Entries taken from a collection
________________
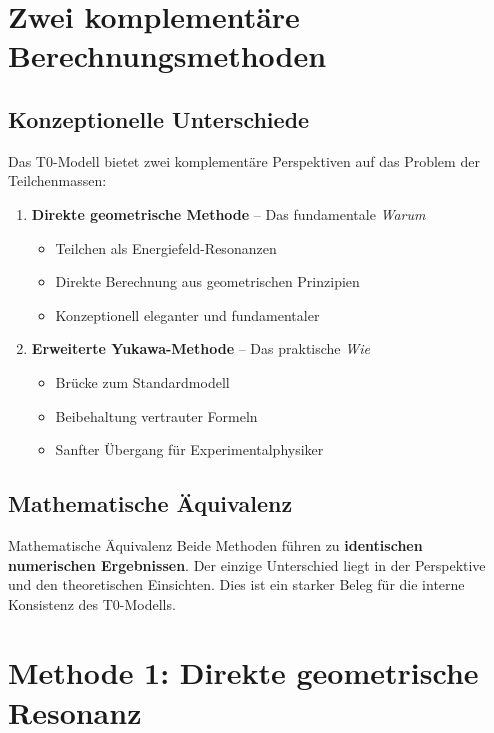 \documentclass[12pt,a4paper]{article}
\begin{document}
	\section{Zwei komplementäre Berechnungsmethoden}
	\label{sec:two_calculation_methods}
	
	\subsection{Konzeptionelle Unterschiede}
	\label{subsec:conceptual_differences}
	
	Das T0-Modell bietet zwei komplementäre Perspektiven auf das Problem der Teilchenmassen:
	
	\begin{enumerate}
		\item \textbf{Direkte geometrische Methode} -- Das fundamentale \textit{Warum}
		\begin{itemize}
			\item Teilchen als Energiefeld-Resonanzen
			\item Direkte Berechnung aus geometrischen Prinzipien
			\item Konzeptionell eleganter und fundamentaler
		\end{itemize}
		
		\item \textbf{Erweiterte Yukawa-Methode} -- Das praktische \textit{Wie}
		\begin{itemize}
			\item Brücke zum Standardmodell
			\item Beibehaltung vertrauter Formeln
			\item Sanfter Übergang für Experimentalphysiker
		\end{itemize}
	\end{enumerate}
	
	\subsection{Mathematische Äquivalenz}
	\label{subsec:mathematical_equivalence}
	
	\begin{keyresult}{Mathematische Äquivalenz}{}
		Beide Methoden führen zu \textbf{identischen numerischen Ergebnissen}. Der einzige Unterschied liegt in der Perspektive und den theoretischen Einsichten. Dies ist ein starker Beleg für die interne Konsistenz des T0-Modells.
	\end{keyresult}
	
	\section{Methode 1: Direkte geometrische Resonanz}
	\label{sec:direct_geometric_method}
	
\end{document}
________________
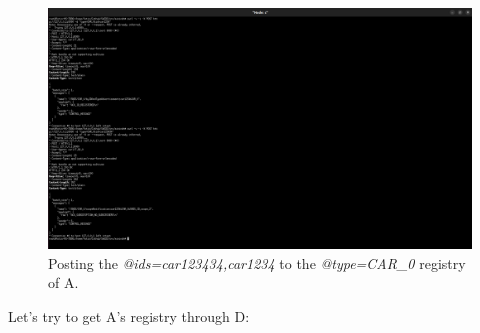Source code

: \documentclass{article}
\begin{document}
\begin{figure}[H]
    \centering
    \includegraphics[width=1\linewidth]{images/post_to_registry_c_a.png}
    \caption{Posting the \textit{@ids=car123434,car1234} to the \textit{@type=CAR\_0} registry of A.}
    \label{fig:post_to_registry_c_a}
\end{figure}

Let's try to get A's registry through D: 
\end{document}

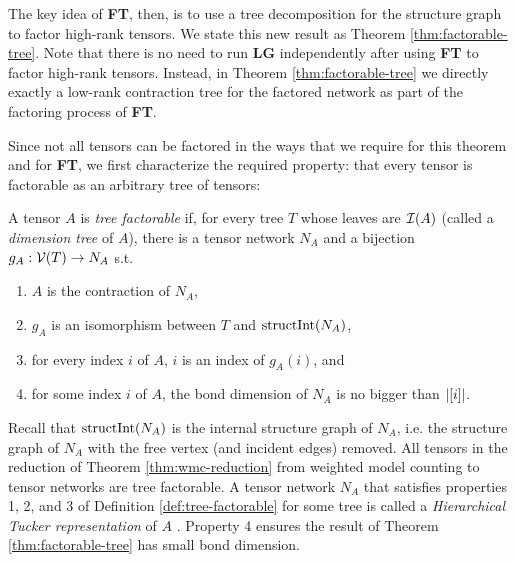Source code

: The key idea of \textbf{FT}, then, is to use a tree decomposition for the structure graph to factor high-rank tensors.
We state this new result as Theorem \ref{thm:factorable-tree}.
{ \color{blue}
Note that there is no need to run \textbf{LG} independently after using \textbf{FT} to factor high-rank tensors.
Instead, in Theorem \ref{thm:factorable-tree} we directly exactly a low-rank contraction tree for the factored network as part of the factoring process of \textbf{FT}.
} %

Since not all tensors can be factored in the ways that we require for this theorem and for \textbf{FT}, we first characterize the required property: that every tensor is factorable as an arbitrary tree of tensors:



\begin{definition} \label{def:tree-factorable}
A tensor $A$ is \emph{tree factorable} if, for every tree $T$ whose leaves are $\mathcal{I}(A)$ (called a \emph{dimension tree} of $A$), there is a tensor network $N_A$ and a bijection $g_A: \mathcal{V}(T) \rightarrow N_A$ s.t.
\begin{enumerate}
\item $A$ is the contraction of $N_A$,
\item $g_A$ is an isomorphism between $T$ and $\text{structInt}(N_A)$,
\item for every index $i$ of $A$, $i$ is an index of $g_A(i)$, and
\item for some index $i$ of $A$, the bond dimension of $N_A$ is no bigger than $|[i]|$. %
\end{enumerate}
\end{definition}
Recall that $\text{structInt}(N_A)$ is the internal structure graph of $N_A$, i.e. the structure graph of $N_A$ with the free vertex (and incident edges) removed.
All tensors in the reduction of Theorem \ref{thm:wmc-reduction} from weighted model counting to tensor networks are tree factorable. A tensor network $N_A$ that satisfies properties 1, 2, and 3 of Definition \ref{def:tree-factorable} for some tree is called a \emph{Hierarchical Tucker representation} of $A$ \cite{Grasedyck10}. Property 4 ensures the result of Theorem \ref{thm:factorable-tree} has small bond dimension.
________________
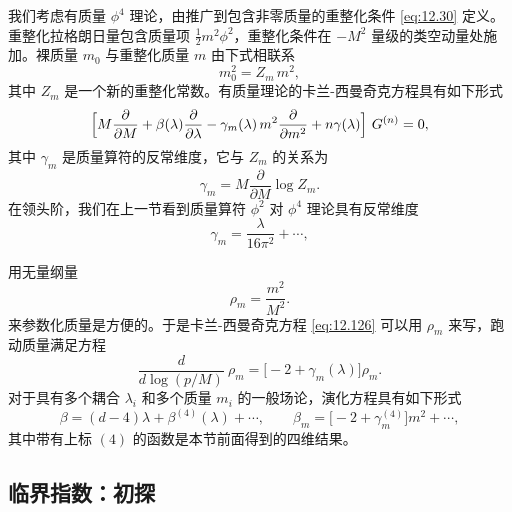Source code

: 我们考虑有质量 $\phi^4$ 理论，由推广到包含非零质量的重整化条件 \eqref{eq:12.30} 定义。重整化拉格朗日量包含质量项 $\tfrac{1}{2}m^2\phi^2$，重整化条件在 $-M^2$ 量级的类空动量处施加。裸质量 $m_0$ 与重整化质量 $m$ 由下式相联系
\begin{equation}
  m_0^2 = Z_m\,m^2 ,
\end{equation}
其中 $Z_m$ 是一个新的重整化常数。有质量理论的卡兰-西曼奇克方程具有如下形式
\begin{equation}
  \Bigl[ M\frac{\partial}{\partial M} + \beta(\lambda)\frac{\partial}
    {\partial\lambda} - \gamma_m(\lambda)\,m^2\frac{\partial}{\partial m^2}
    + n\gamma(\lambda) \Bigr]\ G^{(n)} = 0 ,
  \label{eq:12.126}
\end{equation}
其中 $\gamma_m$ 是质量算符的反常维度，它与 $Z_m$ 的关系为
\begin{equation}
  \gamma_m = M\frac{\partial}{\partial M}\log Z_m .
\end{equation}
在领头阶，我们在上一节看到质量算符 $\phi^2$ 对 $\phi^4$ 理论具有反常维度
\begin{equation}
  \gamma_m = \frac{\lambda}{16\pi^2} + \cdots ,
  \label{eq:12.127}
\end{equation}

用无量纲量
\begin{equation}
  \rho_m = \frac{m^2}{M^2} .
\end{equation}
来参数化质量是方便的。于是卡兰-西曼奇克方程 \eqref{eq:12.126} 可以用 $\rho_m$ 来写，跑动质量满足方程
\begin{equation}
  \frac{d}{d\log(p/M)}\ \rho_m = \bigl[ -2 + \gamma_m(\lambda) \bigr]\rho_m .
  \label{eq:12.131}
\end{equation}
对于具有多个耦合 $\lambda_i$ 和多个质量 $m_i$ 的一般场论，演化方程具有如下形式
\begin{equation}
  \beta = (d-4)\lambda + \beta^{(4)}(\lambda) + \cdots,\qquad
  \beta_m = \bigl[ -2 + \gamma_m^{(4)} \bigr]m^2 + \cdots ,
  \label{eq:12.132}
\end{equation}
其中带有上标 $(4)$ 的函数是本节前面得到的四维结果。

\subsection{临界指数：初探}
________________
| Exercise details |
Going through the records above, state how many lines carry "keyresult", with no other text.

| Exercise answer |
2